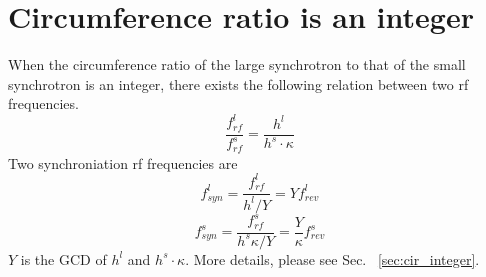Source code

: %
%
% 
%
\section{Circumference ratio is an integer}
\label{sec:integ}
When the circumference ratio of the large synchrotron to that of the small synchrotron is an integer, there exists the following relation between two rf frequencies. 
\begin{equation}
\frac{f_{\mathit{rf}}^{l}}{f_{\mathit{rf}}^{s}}= \frac{h^l}{h^s \cdot \kappa}
\end{equation}
Two synchroniation rf frequencies are
\begin{equation}
f_{\mathit{syn}}^{l}=\frac{f_{\mathit{rf}}^{l}}{h^{l}/Y}=Y f_{\mathit{rev}}^{l} \label{synch_freq1_r}
\end{equation}
\begin{equation}
f_{\mathit{syn}}^{s}=\frac{f_{\mathit{rf}}^{s}}{h^{s}\kappa/Y}=\frac{Y}{\kappa} f_{\mathit{rev}}^{s} \label{synch_freq2_r}
\end{equation}
$Y$ is the \gls{GCD} of $h^l$ and $h^s \cdot \kappa$. More details, please see Sec. ~\ref{sec:cir_integer}.

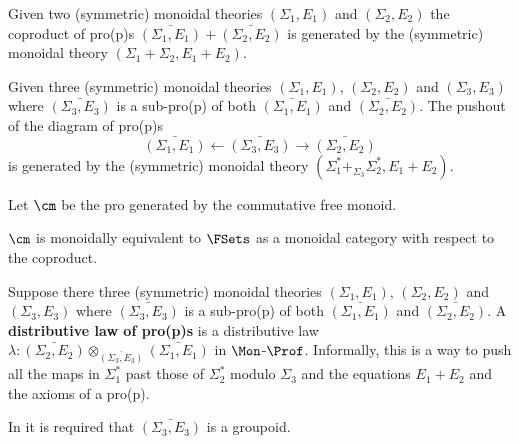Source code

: \begin{lemma}
Given two (symmetric) monoidal theories $(\Sigma_1,E_1)$  and $(\Sigma_2,E_2)$  the coproduct of pro(p)s  $\bar{(\Sigma_1,E_1)}+\bar{(\Sigma_2,E_2)}$ is generated by the (symmetric) monoidal theory $(\Sigma_1+\Sigma_2,E_1+E_2)$.
\end{lemma}


\begin{lemma}
Given three  (symmetric) monoidal theories $(\Sigma_1,E_1)$, $(\Sigma_2,E_2)$ and $(\Sigma_3,E_3)$ where $\bar{(\Sigma_3,E_3)}$ is a sub-pro(p) of both $\bar{(\Sigma_1,E_1)}$ and $\bar{(\Sigma_2,E_2)}$.  The pushout of the diagram of pro(p)s
$$
\bar{(\Sigma_1,E_1)} \leftarrow \bar{(\Sigma_3,E_3)}\rightarrow \bar{(\Sigma_2,E_2)}
$$
is generated by the (symmetric) monoidal theory $(\Sigma_1^* +_{\Sigma_3} \Sigma_2^*, E_1 + E_2)$.
\end{lemma}




\begin{definition}
\label{def:walkingcmonoid}
Let $\cm$ be the pro generated by the commutative free monoid.
\end{definition}


\begin{lemma}
\label{lem:setpres}
$\cm$ is monoidally equivalent to $\FSets$ as a monoidal category with respect to the coproduct.
\end{lemma}

\begin{definition}
\label{def:distmonad}
\end{definition}


\begin{lemma}
\label{lem:distmonoidaltheory}


Suppose there three  (symmetric) monoidal theories $(\Sigma_1,E_1)$, $(\Sigma_2,E_2)$ and $(\Sigma_3,E_3)$ where $\bar{(\Sigma_3,E_3)}$ is a sub-pro(p) of both $\bar{(\Sigma_1,E_1)}$ and $\bar{(\Sigma_2,E_2)}$. A {\bf distributive law of pro(p)s} is a distributive law $\lambda:\bar{(\Sigma_2,E_2)} \otimes_{\bar{(\Sigma_3,E_3)}} \bar{ (\Sigma_1,E_1)}$   in $\Mon$-$\Prof$.  Informally, this is a way to push all the maps in $\Sigma_1^*$ past those of  $\Sigma_2^*$ modulo $\Sigma_3$ and the equations $E_1+E_2$ and the axioms of a pro(p).
\end{lemma}



In \cite{lack} it is required that $\bar{(\Sigma_3,E_3)}$ is a groupoid.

* **Task description**
Please repeat each record above precisely, with the pictures left out.

* **Response to the exercise**
Source code

: %
%
% 
%
\section{Circumference ratio is an integer}
\label{sec:integ}
When the circumference ratio of the large synchrotron to that of the small synchrotron is an integer, there exists the following relation between two rf frequencies. 
\begin{equation}
\frac{f_{\mathit{rf}}^{l}}{f_{\mathit{rf}}^{s}}= \frac{h^l}{h^s \cdot \kappa}
\end{equation}
Two synchroniation rf frequencies are
\begin{equation}
f_{\mathit{syn}}^{l}=\frac{f_{\mathit{rf}}^{l}}{h^{l}/Y}=Y f_{\mathit{rev}}^{l} \label{synch_freq1_r}
\end{equation}
\begin{equation}
f_{\mathit{syn}}^{s}=\frac{f_{\mathit{rf}}^{s}}{h^{s}\kappa/Y}=\frac{Y}{\kappa} f_{\mathit{rev}}^{s} \label{synch_freq2_r}
\end{equation}
$Y$ is the \gls{GCD} of $h^l$ and $h^s \cdot \kappa$. More details, please see Sec. ~\ref{sec:cir_integer}.

Source code

: \begin{lemma}
Given two (symmetric) monoidal theories $(\Sigma_1,E_1)$  and $(\Sigma_2,E_2)$  the coproduct of pro(p)s  $\bar{(\Sigma_1,E_1)}+\bar{(\Sigma_2,E_2)}$ is generated by the (symmetric) monoidal theory $(\Sigma_1+\Sigma_2,E_1+E_2)$.
\end{lemma}


\begin{lemma}
Given three  (symmetric) monoidal theories $(\Sigma_1,E_1)$, $(\Sigma_2,E_2)$ and $(\Sigma_3,E_3)$ where $\bar{(\Sigma_3,E_3)}$ is a sub-pro(p) of both $\bar{(\Sigma_1,E_1)}$ and $\bar{(\Sigma_2,E_2)}$.  The pushout of the diagram of pro(p)s
$$
\bar{(\Sigma_1,E_1)} \leftarrow \bar{(\Sigma_3,E_3)}\rightarrow \bar{(\Sigma_2,E_2)}
$$
is generated by the (symmetric) monoidal theory $(\Sigma_1^* +_{\Sigma_3} \Sigma_2^*, E_1 + E_2)$.
\end{lemma}




\begin{definition}
\label{def:walkingcmonoid}
Let $\cm$ be the pro generated by the commutative free monoid.
\end{definition}


\begin{lemma}
\label{lem:setpres}
$\cm$ is monoidally equivalent to $\FSets$ as a monoidal category with respect to the coproduct.
\end{lemma}

\begin{definition}
\label{def:distmonad}
\end{definition}


\begin{lemma}
\label{lem:distmonoidaltheory}


Suppose there three  (symmetric) monoidal theories $(\Sigma_1,E_1)$, $(\Sigma_2,E_2)$ and $(\Sigma_3,E_3)$ where $\bar{(\Sigma_3,E_3)}$ is a sub-pro(p) of both $\bar{(\Sigma_1,E_1)}$ and $\bar{(\Sigma_2,E_2)}$. A {\bf distributive law of pro(p)s} is a distributive law $\lambda:\bar{(\Sigma_2,E_2)} \otimes_{\bar{(\Sigma_3,E_3)}} \bar{ (\Sigma_1,E_1)}$   in $\Mon$-$\Prof$.  Informally, this is a way to push all the maps in $\Sigma_1^*$ past those of  $\Sigma_2^*$ modulo $\Sigma_3$ and the equations $E_1+E_2$ and the axioms of a pro(p).
\end{lemma}



In \cite{lack} it is required that $\bar{(\Sigma_3,E_3)}$ is a groupoid.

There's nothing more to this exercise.